A full, word-for-word copy of the listing below is needed; leave the images out of it.

Data extracts section start

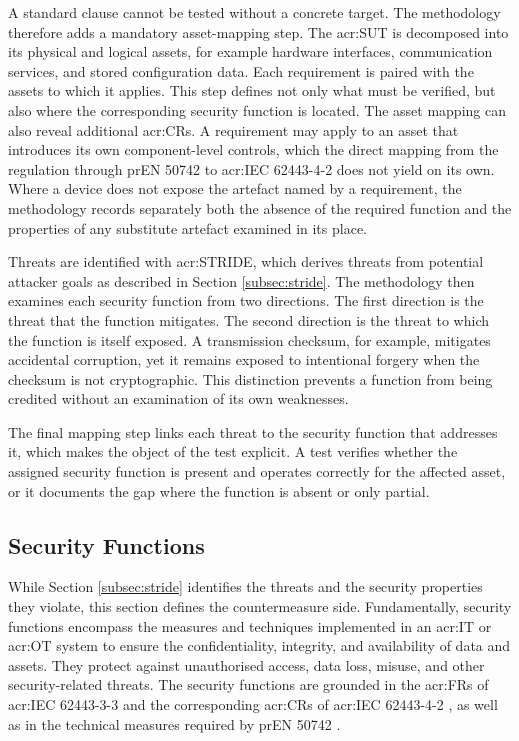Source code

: A standard clause cannot be tested without a concrete target. The methodology therefore adds a mandatory asset-mapping step. The \gls{acr:SUT} is decomposed into its physical and logical assets, for example hardware interfaces, communication services, and stored configuration data. Each requirement is paired with the assets to which it applies. This step defines not only what must be verified, but also where the corresponding security function is located. The asset mapping can also reveal additional \glspl{acr:CR}. A requirement may apply to an asset that introduces its own component-level controls, which the direct mapping from the regulation through prEN 50742 to \gls{acr:IEC} 62443-4-2 does not yield on its own. Where a device does not expose the artefact named by a requirement, the methodology records separately both the absence of the required function and the properties of any substitute artefact examined in its place. 

Threats are identified with \gls{acr:STRIDE}, which derives threats from potential attacker goals as described in Section \ref{subsec:stride}. The methodology then examines each security function from two directions. The first direction is the threat that the function mitigates. The second direction is the threat to which the function is itself exposed. A transmission checksum, for example, mitigates accidental corruption, yet it remains exposed to intentional forgery when the checksum is not cryptographic. This distinction prevents a function from being credited without an examination of its own weaknesses. 

The final mapping step links each threat to the security function that addresses it, which makes the object of the test explicit. A test verifies whether the assigned security function is present and operates correctly for the affected asset, or it documents the gap where the function is absent or only partial. 

\subsection{Security Functions} 
\label{subsec:security_functions} 

While Section \ref{subsec:stride} identifies the threats and the security properties they violate, this section defines the countermeasure side. Fundamentally, security functions encompass the measures and techniques implemented in an \gls{acr:IT} or \gls{acr:OT} system to ensure the confidentiality, integrity, and availability of data and assets. They protect against unauthorised access, data loss, misuse, and other security-related threats. The security functions are grounded in the \glspl{acr:FR} of \gls{acr:IEC} 62443-3-3 and the corresponding \glspl{acr:CR} of \gls{acr:IEC} 62443-4-2 \cite[p. 15]{IEC62443-3-3} \cite[p. 18]{IEC62443-4-2}, as well as in the technical measures required by prEN 50742 \cite[p. 17]{prEN50742_2025}.

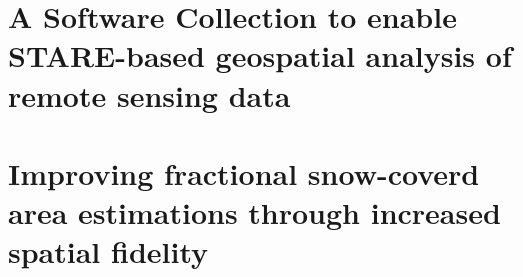 \documentclass[oneside,11pt,final]{sty/ucthesis-CA2012}
\begin{document}
\begin{mainmatter}
\chapter{A Software Collection to enable STARE-based geospatial analysis of remote sensing data}
\label{Chapter_Software}
\glsresetall


\chapter{Improving fractional snow-coverd area estimations through increased spatial fidelity}
\label{chapter_3}
\glsresetall





\end{mainmatter}

\ssp
%
%
\printbibliography
\end{document}
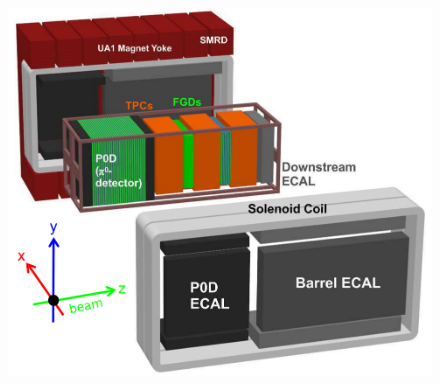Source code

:\begin{figure}[htbp]
 \centering
 \includegraphics[width=\linewidth/2]{Chapter2/Figs/Raster/ND280Fig.png} 
 \label{fig:nd280Fig}
\end{figure}

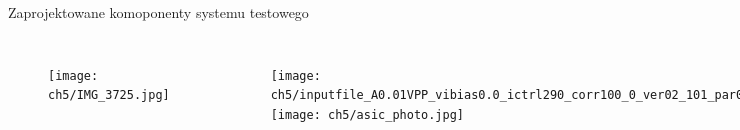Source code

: \begin{frame}{Zaprojektowane komoponenty systemu testowego}



\begin{columns}
    \vspace{-1em}

    \begin{figure}[H]
    \centering
        \texttt{[image: ch5/IMG\_3725.jpg]}
    \end{figure}

\vspace{-1em}
    \begin{figure}[H]
    \centering
        \texttt{[image: ch5/inputfile\_A0.01VPP\_vibias0.0\_ictrl290\_corr100\_0\_ver02\_101\_par0\_test\_generator.png]} 
        \texttt{[image: ch5/asic\_photo.jpg]}

    \end{figure}
\end{columns}


\end{frame}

Data extracts section end

## Output for this task
Source code

: A standard clause cannot be tested without a concrete target. The methodology therefore adds a mandatory asset-mapping step. The \gls{acr:SUT} is decomposed into its physical and logical assets, for example hardware interfaces, communication services, and stored configuration data. Each requirement is paired with the assets to which it applies. This step defines not only what must be verified, but also where the corresponding security function is located. The asset mapping can also reveal additional \glspl{acr:CR}. A requirement may apply to an asset that introduces its own component-level controls, which the direct mapping from the regulation through prEN 50742 to \gls{acr:IEC} 62443-4-2 does not yield on its own. Where a device does not expose the artefact named by a requirement, the methodology records separately both the absence of the required function and the properties of any substitute artefact examined in its place. 

Threats are identified with \gls{acr:STRIDE}, which derives threats from potential attacker goals as described in Section \ref{subsec:stride}. The methodology then examines each security function from two directions. The first direction is the threat that the function mitigates. The second direction is the threat to which the function is itself exposed. A transmission checksum, for example, mitigates accidental corruption, yet it remains exposed to intentional forgery when the checksum is not cryptographic. This distinction prevents a function from being credited without an examination of its own weaknesses. 

The final mapping step links each threat to the security function that addresses it, which makes the object of the test explicit. A test verifies whether the assigned security function is present and operates correctly for the affected asset, or it documents the gap where the function is absent or only partial. 

\subsection{Security Functions} 
\label{subsec:security_functions} 

While Section \ref{subsec:stride} identifies the threats and the security properties they violate, this section defines the countermeasure side. Fundamentally, security functions encompass the measures and techniques implemented in an \gls{acr:IT} or \gls{acr:OT} system to ensure the confidentiality, integrity, and availability of data and assets. They protect against unauthorised access, data loss, misuse, and other security-related threats. The security functions are grounded in the \glspl{acr:FR} of \gls{acr:IEC} 62443-3-3 and the corresponding \glspl{acr:CR} of \gls{acr:IEC} 62443-4-2 \cite[p. 15]{IEC62443-3-3} \cite[p. 18]{IEC62443-4-2}, as well as in the technical measures required by prEN 50742 \cite[p. 17]{prEN50742_2025}.

 \documentclass[oneside,11pt,final]{sty/ucthesis-CA2012}
\begin{document}
\begin{mainmatter}
\chapter{A Software Collection to enable STARE-based geospatial analysis of remote sensing data}
\label{Chapter_Software}
\glsresetall


\chapter{Improving fractional snow-coverd area estimations through increased spatial fidelity}
\label{chapter_3}
\glsresetall





\end{mainmatter}

\ssp
%
%
\printbibliography
\end{document}
Source code

:\begin{figure}[htbp]
 \centering
 \includegraphics[width=\linewidth/2]{Chapter2/Figs/Raster/ND280Fig.png} 
 \label{fig:nd280Fig}
\end{figure}

Source code

: \begin{frame}{Zaprojektowane komoponenty systemu testowego}



\begin{columns}
    \vspace{-1em}

    \begin{figure}[H]
    \centering
        \texttt{[image: ch5/IMG\_3725.jpg]}
    \end{figure}

\vspace{-1em}
    \begin{figure}[H]
    \centering
        \texttt{[image: ch5/inputfile\_A0.01VPP\_vibias0.0\_ictrl290\_corr100\_0\_ver02\_101\_par0\_test\_generator.png]} 
        \texttt{[image: ch5/asic\_photo.jpg]}

    \end{figure}
\end{columns}


\end{frame}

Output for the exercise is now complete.